• **Exercise brief**
Each line from the first line of the entries through the line holding "중국 역시 모택동이 영토를" is to be restated word for word; nothing else, and no picture, belongs in the answer.

Rendered images with source text:
┌──

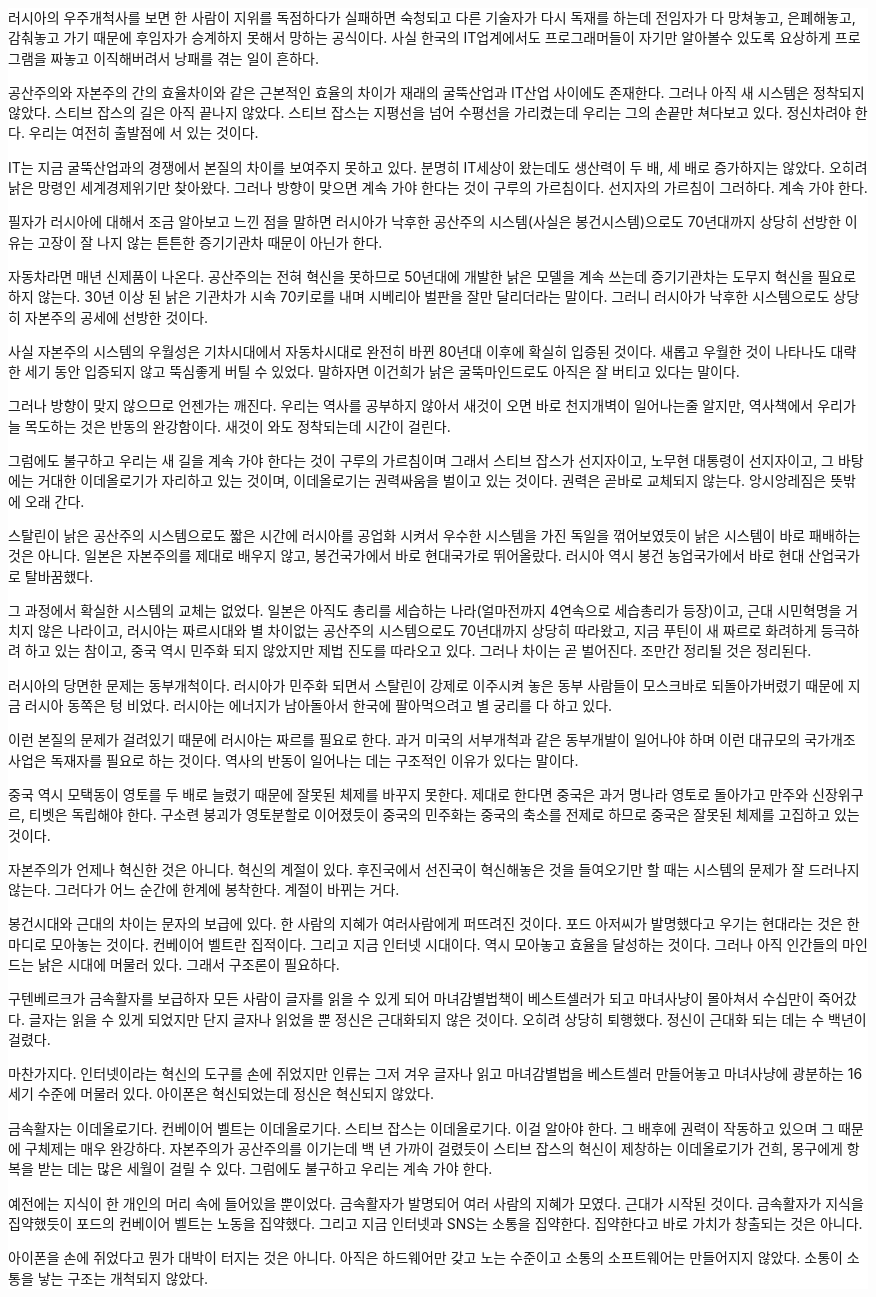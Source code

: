 러시아의 우주개척사를 보면 한 사람이 지위를 독점하다가 실패하면 숙청되고 다른 기술자가 다시 독재를 하는데 전임자가 다 망쳐놓고, 은폐해놓고, 감춰놓고 가기 때문에 후임자가 승계하지 못해서 망하는 공식이다. 사실 한국의 IT업계에서도 프로그래머들이 자기만 알아볼수 있도록 요상하게 프로그램을 짜놓고 이직해버려서 낭패를 겪는 일이 흔하다. 

공산주의와 자본주의 간의 효율차이와 같은 근본적인 효율의 차이가 재래의 굴뚝산업과 IT산업 사이에도 존재한다. 그러나 아직 새 시스템은 정착되지 않았다. 스티브 잡스의 길은 아직 끝나지 않았다. 스티브 잡스는 지평선을 넘어 수평선을 가리켰는데 우리는 그의 손끝만 쳐다보고 있다. 정신차려야 한다. 우리는 여전히 출발점에 서 있는 것이다. 

IT는 지금 굴뚝산업과의 경쟁에서 본질의 차이를 보여주지 못하고 있다. 분명히 IT세상이 왔는데도 생산력이 두 배, 세 배로 증가하지는 않았다. 오히려 낡은 망령인 세계경제위기만 찾아왔다. 그러나 방향이 맞으면 계속 가야 한다는 것이 구루의 가르침이다. 선지자의 가르침이 그러하다. 계속 가야 한다. 

필자가 러시아에 대해서 조금 알아보고 느낀 점을 말하면 러시아가 낙후한 공산주의 시스템(사실은 봉건시스템)으로도 70년대까지 상당히 선방한 이유는 고장이 잘 나지 않는 튼튼한 증기기관차 때문이 아닌가 한다. 

자동차라면 매년 신제품이 나온다. 공산주의는 전혀 혁신을 못하므로 50년대에 개발한 낡은 모델을 계속 쓰는데 증기기관차는 도무지 혁신을 필요로 하지 않는다. 30년 이상 된 낡은 기관차가 시속 70키로를 내며 시베리아 벌판을 잘만 달리더라는 말이다. 그러니 러시아가 낙후한 시스템으로도 상당히 자본주의 공세에 선방한 것이다. 

사실 자본주의 시스템의 우월성은 기차시대에서 자동차시대로 완전히 바뀐 80년대 이후에 확실히 입증된 것이다. 새롭고 우월한 것이 나타나도 대략 한 세기 동안 입증되지 않고 뚝심좋게 버틸 수 있었다. 말하자면 이건희가 낡은 굴뚝마인드로도 아직은 잘 버티고 있다는 말이다. 

그러나 방향이 맞지 않으므로 언젠가는 깨진다. 우리는 역사를 공부하지 않아서 새것이 오면 바로 천지개벽이 일어나는줄 알지만, 역사책에서 우리가 늘 목도하는 것은 반동의 완강함이다. 새것이 와도 정착되는데 시간이 걸린다. 

그럼에도 불구하고 우리는 새 길을 계속 가야 한다는 것이 구루의 가르침이며 그래서 스티브 잡스가 선지자이고, 노무현 대통령이 선지자이고, 그 바탕에는 거대한 이데올로기가 자리하고 있는 것이며, 이데올로기는 권력싸움을 벌이고 있는 것이다. 권력은 곧바로 교체되지 않는다. 앙시앙레짐은 뜻밖에 오래 간다. 

스탈린이 낡은 공산주의 시스템으로도 짧은 시간에 러시아를 공업화 시켜서 우수한 시스템을 가진 독일을 꺾어보였듯이 낡은 시스템이 바로 패배하는 것은 아니다. 일본은 자본주의를 제대로 배우지 않고, 봉건국가에서 바로 현대국가로 뛰어올랐다. 러시아 역시 봉건 농업국가에서 바로 현대 산업국가로 탈바꿈했다. 

그 과정에서 확실한 시스템의 교체는 없었다. 일본은 아직도 총리를 세습하는 나라(얼마전까지 4연속으로 세습총리가 등장)이고, 근대 시민혁명을 거치지 않은 나라이고, 러시아는 짜르시대와 별 차이없는 공산주의 시스템으로도 70년대까지 상당히 따라왔고, 지금 푸틴이 새 짜르로 화려하게 등극하려 하고 있는 참이고, 중국 역시 민주화 되지 않았지만 제법 진도를 따라오고 있다. 그러나 차이는 곧 벌어진다. 조만간 정리될 것은 정리된다. 

러시아의 당면한 문제는 동부개척이다. 러시아가 민주화 되면서 스탈린이 강제로 이주시켜 놓은 동부 사람들이 모스크바로 되돌아가버렸기 때문에 지금 러시아 동쪽은 텅 비었다. 러시아는 에너지가 남아돌아서 한국에 팔아먹으려고 별 궁리를 다 하고 있다. 

이런 본질의 문제가 걸려있기 때문에 러시아는 짜르를 필요로 한다. 과거 미국의 서부개척과 같은 동부개발이 일어나야 하며 이런 대규모의 국가개조사업은 독재자를 필요로 하는 것이다. 역사의 반동이 일어나는 데는 구조적인 이유가 있다는 말이다. 

중국 역시 모택동이 영토를 두 배로 늘렸기 때문에 잘못된 체제를 바꾸지 못한다. 제대로 한다면 중국은 과거 명나라 영토로 돌아가고 만주와 신장위구르, 티벳은 독립해야 한다. 구소련 붕괴가 영토분할로 이어졌듯이 중국의 민주화는 중국의 축소를 전제로 하므로 중국은 잘못된 체제를 고집하고 있는 것이다. 

자본주의가 언제나 혁신한 것은 아니다. 혁신의 계절이 있다. 후진국에서 선진국이 혁신해놓은 것을 들여오기만 할 때는 시스템의 문제가 잘 드러나지 않는다. 그러다가 어느 순간에 한계에 봉착한다. 계절이 바뀌는 거다. 

봉건시대와 근대의 차이는 문자의 보급에 있다. 한 사람의 지혜가 여러사람에게 퍼뜨려진 것이다. 포드 아저씨가 발명했다고 우기는 현대라는 것은 한 마디로 모아놓는 것이다. 컨베이어 벨트란 집적이다. 그리고 지금 인터넷 시대이다. 역시 모아놓고 효율을 달성하는 것이다. 그러나 아직 인간들의 마인드는 낡은 시대에 머물러 있다. 그래서 구조론이 필요하다. 

구텐베르크가 금속활자를 보급하자 모든 사람이 글자를 읽을 수 있게 되어 마녀감별법책이 베스트셀러가 되고 마녀사냥이 몰아쳐서 수십만이 죽어갔다. 글자는 읽을 수 있게 되었지만 단지 글자나 읽었을 뿐 정신은 근대화되지 않은 것이다. 오히려 상당히 퇴행했다. 정신이 근대화 되는 데는 수 백년이 걸렸다. 

마찬가지다. 인터넷이라는 혁신의 도구를 손에 쥐었지만 인류는 그저 겨우 글자나 읽고 마녀감별법을 베스트셀러 만들어놓고 마녀사냥에 광분하는 16세기 수준에 머물러 있다. 아이폰은 혁신되었는데 정신은 혁신되지 않았다. 

금속활자는 이데올로기다. 컨베이어 벨트는 이데올로기다. 스티브 잡스는 이데올로기다. 이걸 알아야 한다. 그 배후에 권력이 작동하고 있으며 그 때문에 구체제는 매우 완강하다. 자본주의가 공산주의를 이기는데 백 년 가까이 걸렸듯이 스티브 잡스의 혁신이 제창하는 이데올로기가 건희, 몽구에게 항복을 받는 데는 많은 세월이 걸릴 수 있다. 그럼에도 불구하고 우리는 계속 가야 한다. 

예전에는 지식이 한 개인의 머리 속에 들어있을 뿐이었다. 금속활자가 발명되어 여러 사람의 지혜가 모였다. 근대가 시작된 것이다. 금속활자가 지식을 집약했듯이 포드의 컨베이어 벨트는 노동을 집약했다. 그리고 지금 인터넷과 SNS는 소통을 집약한다. 집약한다고 바로 가치가 창출되는 것은 아니다. 

아이폰을 손에 쥐었다고 뭔가 대박이 터지는 것은 아니다. 아직은 하드웨어만 갖고 노는 수준이고 소통의 소프트웨어는 만들어지지 않았다. 소통이 소통을 낳는 구조는 개척되지 않았다.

└──

• **Answer for the task**
Source code

: 러시아의 우주개척사를 보면 한 사람이 지위를 독점하다가 실패하면 숙청되고 다른 기술자가 다시 독재를 하는데 전임자가 다 망쳐놓고, 은폐해놓고, 감춰놓고 가기 때문에 후임자가 승계하지 못해서 망하는 공식이다. 사실 한국의 IT업계에서도 프로그래머들이 자기만 알아볼수 있도록 요상하게 프로그램을 짜놓고 이직해버려서 낭패를 겪는 일이 흔하다. 

공산주의와 자본주의 간의 효율차이와 같은 근본적인 효율의 차이가 재래의 굴뚝산업과 IT산업 사이에도 존재한다. 그러나 아직 새 시스템은 정착되지 않았다. 스티브 잡스의 길은 아직 끝나지 않았다. 스티브 잡스는 지평선을 넘어 수평선을 가리켰는데 우리는 그의 손끝만 쳐다보고 있다. 정신차려야 한다. 우리는 여전히 출발점에 서 있는 것이다. 

IT는 지금 굴뚝산업과의 경쟁에서 본질의 차이를 보여주지 못하고 있다. 분명히 IT세상이 왔는데도 생산력이 두 배, 세 배로 증가하지는 않았다. 오히려 낡은 망령인 세계경제위기만 찾아왔다. 그러나 방향이 맞으면 계속 가야 한다는 것이 구루의 가르침이다. 선지자의 가르침이 그러하다. 계속 가야 한다. 

필자가 러시아에 대해서 조금 알아보고 느낀 점을 말하면 러시아가 낙후한 공산주의 시스템(사실은 봉건시스템)으로도 70년대까지 상당히 선방한 이유는 고장이 잘 나지 않는 튼튼한 증기기관차 때문이 아닌가 한다. 

자동차라면 매년 신제품이 나온다. 공산주의는 전혀 혁신을 못하므로 50년대에 개발한 낡은 모델을 계속 쓰는데 증기기관차는 도무지 혁신을 필요로 하지 않는다. 30년 이상 된 낡은 기관차가 시속 70키로를 내며 시베리아 벌판을 잘만 달리더라는 말이다. 그러니 러시아가 낙후한 시스템으로도 상당히 자본주의 공세에 선방한 것이다. 

사실 자본주의 시스템의 우월성은 기차시대에서 자동차시대로 완전히 바뀐 80년대 이후에 확실히 입증된 것이다. 새롭고 우월한 것이 나타나도 대략 한 세기 동안 입증되지 않고 뚝심좋게 버틸 수 있었다. 말하자면 이건희가 낡은 굴뚝마인드로도 아직은 잘 버티고 있다는 말이다. 

그러나 방향이 맞지 않으므로 언젠가는 깨진다. 우리는 역사를 공부하지 않아서 새것이 오면 바로 천지개벽이 일어나는줄 알지만, 역사책에서 우리가 늘 목도하는 것은 반동의 완강함이다. 새것이 와도 정착되는데 시간이 걸린다. 

그럼에도 불구하고 우리는 새 길을 계속 가야 한다는 것이 구루의 가르침이며 그래서 스티브 잡스가 선지자이고, 노무현 대통령이 선지자이고, 그 바탕에는 거대한 이데올로기가 자리하고 있는 것이며, 이데올로기는 권력싸움을 벌이고 있는 것이다. 권력은 곧바로 교체되지 않는다. 앙시앙레짐은 뜻밖에 오래 간다. 

스탈린이 낡은 공산주의 시스템으로도 짧은 시간에 러시아를 공업화 시켜서 우수한 시스템을 가진 독일을 꺾어보였듯이 낡은 시스템이 바로 패배하는 것은 아니다. 일본은 자본주의를 제대로 배우지 않고, 봉건국가에서 바로 현대국가로 뛰어올랐다. 러시아 역시 봉건 농업국가에서 바로 현대 산업국가로 탈바꿈했다. 

그 과정에서 확실한 시스템의 교체는 없었다. 일본은 아직도 총리를 세습하는 나라(얼마전까지 4연속으로 세습총리가 등장)이고, 근대 시민혁명을 거치지 않은 나라이고, 러시아는 짜르시대와 별 차이없는 공산주의 시스템으로도 70년대까지 상당히 따라왔고, 지금 푸틴이 새 짜르로 화려하게 등극하려 하고 있는 참이고, 중국 역시 민주화 되지 않았지만 제법 진도를 따라오고 있다. 그러나 차이는 곧 벌어진다. 조만간 정리될 것은 정리된다. 

러시아의 당면한 문제는 동부개척이다. 러시아가 민주화 되면서 스탈린이 강제로 이주시켜 놓은 동부 사람들이 모스크바로 되돌아가버렸기 때문에 지금 러시아 동쪽은 텅 비었다. 러시아는 에너지가 남아돌아서 한국에 팔아먹으려고 별 궁리를 다 하고 있다. 

이런 본질의 문제가 걸려있기 때문에 러시아는 짜르를 필요로 한다. 과거 미국의 서부개척과 같은 동부개발이 일어나야 하며 이런 대규모의 국가개조사업은 독재자를 필요로 하는 것이다. 역사의 반동이 일어나는 데는 구조적인 이유가 있다는 말이다. 

중국 역시 모택동이 영토를 두 배로 늘렸기 때문에 잘못된 체제를 바꾸지 못한다. 제대로 한다면 중국은 과거 명나라 영토로 돌아가고 만주와 신장위구르, 티벳은 독립해야 한다. 구소련 붕괴가 영토분할로 이어졌듯이 중국의 민주화는 중국의 축소를 전제로 하므로 중국은 잘못된 체제를 고집하고 있는 것이다. 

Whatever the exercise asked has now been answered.